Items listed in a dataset
Content starts

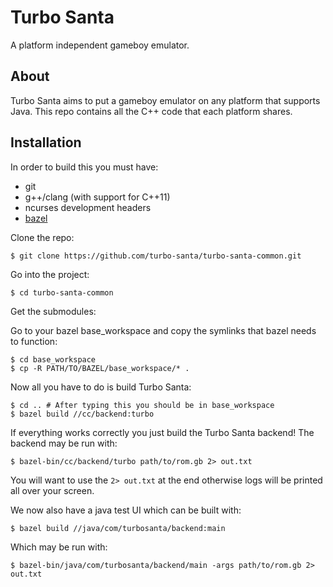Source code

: Turbo Santa
===========
A platform independent gameboy emulator.

About
-----
Turbo Santa aims to put a gameboy emulator on any platform that supports Java.
This repo contains all the C++ code that each platform shares.

Installation
------------
In order to build this you must have:
  - git
  - g++/clang (with support for C++11)
  - ncurses development headers
  - [bazel](https://github.com/google/bazel)

Clone the repo:

    $ git clone https://github.com/turbo-santa/turbo-santa-common.git

Go into the project:

    $ cd turbo-santa-common

Get the submodules:

Go to your bazel base\_workspace and copy the symlinks that bazel needs to
function:

    $ cd base_workspace
    $ cp -R PATH/TO/BAZEL/base_workspace/* .

Now all you have to do is build Turbo Santa:

    $ cd .. # After typing this you should be in base_workspace
    $ bazel build //cc/backend:turbo

If everything works correctly you just build the Turbo Santa backend! The
backend may be run with:

    $ bazel-bin/cc/backend/turbo path/to/rom.gb 2> out.txt

You will want to use the `2> out.txt` at the end otherwise logs will be printed
all over your screen.

We now also have a java test UI which can be built with:

    $ bazel build //java/com/turbosanta/backend:main

Which may be run with:

    $ bazel-bin/java/com/turbosanta/backend/main -args path/to/rom.gb 2> out.txt
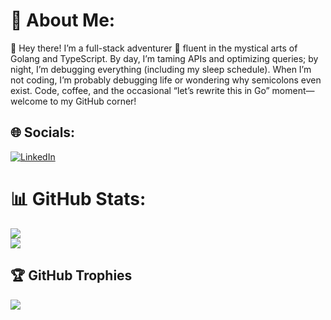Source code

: # 💫 About Me:
👋 Hey there! I’m a full-stack adventurer 🧭 fluent in the mystical arts of Golang and TypeScript.
By day, I’m taming APIs and optimizing queries; by night, I’m debugging everything (including my sleep schedule).
When I’m not coding, I’m probably debugging life or wondering why semicolons even exist.
Code, coffee, and the occasional “let’s rewrite this in Go” moment—welcome to my GitHub corner!


## 🌐 Socials:
[![LinkedIn](https://img.shields.io/badge/LinkedIn-%230077B5.svg?logo=linkedin&logoColor=white)](https://linkedin.com/in/kailash-bisht) 


# 📊 GitHub Stats:
![](https://github-readme-streak-stats.herokuapp.com/?user=K-A-I-L-A-S-H&theme=monokai&hide_border=true)<br/>
![](https://github-readme-stats.vercel.app/api/top-langs/?username=K-A-I-L-A-S-H&theme=monokai&hide_border=true&include_all_commits=false&count_private=true&layout=compact)

## 🏆 GitHub Trophies
![](https://github-profile-trophy.vercel.app/?username=K-A-I-L-A-S-H&theme=radical&no-frame=true&no-bg=true&margin-w=4)

<!-- Proudly created with GPRM ( https://gprm.itsvg.in ) -->
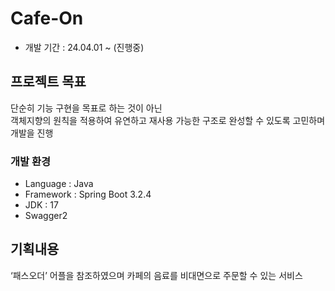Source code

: # Cafe-On
- 개발 기간 : 24.04.01 ~ (진행중)

## 프로젝트 목표
단순히 기능 구현을 목표로 하는 것이 아닌  
객체지향의 원칙을 적용하여 유연하고 재사용 가능한 구조로 완성할 수 있도록 고민하며 개발을 진행

### 개발 환경
- Language : Java
- Framework : Spring Boot 3.2.4
- JDK : 17
- Swagger2
 
## 기획내용
‘패스오더’ 어플을 참조하였으며 카페의 음료를 비대면으로 주문할 수 있는 서비스





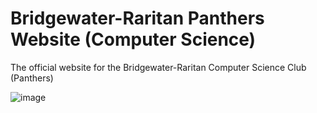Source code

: # Bridgewater-Raritan Panthers Website (Computer Science)
The official website for the Bridgewater-Raritan Computer Science Club (Panthers)

![image](https://github.com/intrepidbird/br-panthers-website/assets/140008493/053ca132-f529-43ff-8207-dc59163b62e6)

Content ends

§ What to produce:
From the records above, quote only the lines running from the line with "- ncurses development headers" to the line with "-R PATH/TO/BAZEL/base_workspace/* .", both lines included.

§ Result of the task:
  - ncurses development headers
  - [bazel](https://github.com/google/bazel)

Clone the repo:

    $ git clone https://github.com/turbo-santa/turbo-santa-common.git

Go into the project:

    $ cd turbo-santa-common

Get the submodules:

Go to your bazel base\_workspace and copy the symlinks that bazel needs to
function:

    $ cd base_workspace
    $ cp -R PATH/TO/BAZEL/base_workspace/* .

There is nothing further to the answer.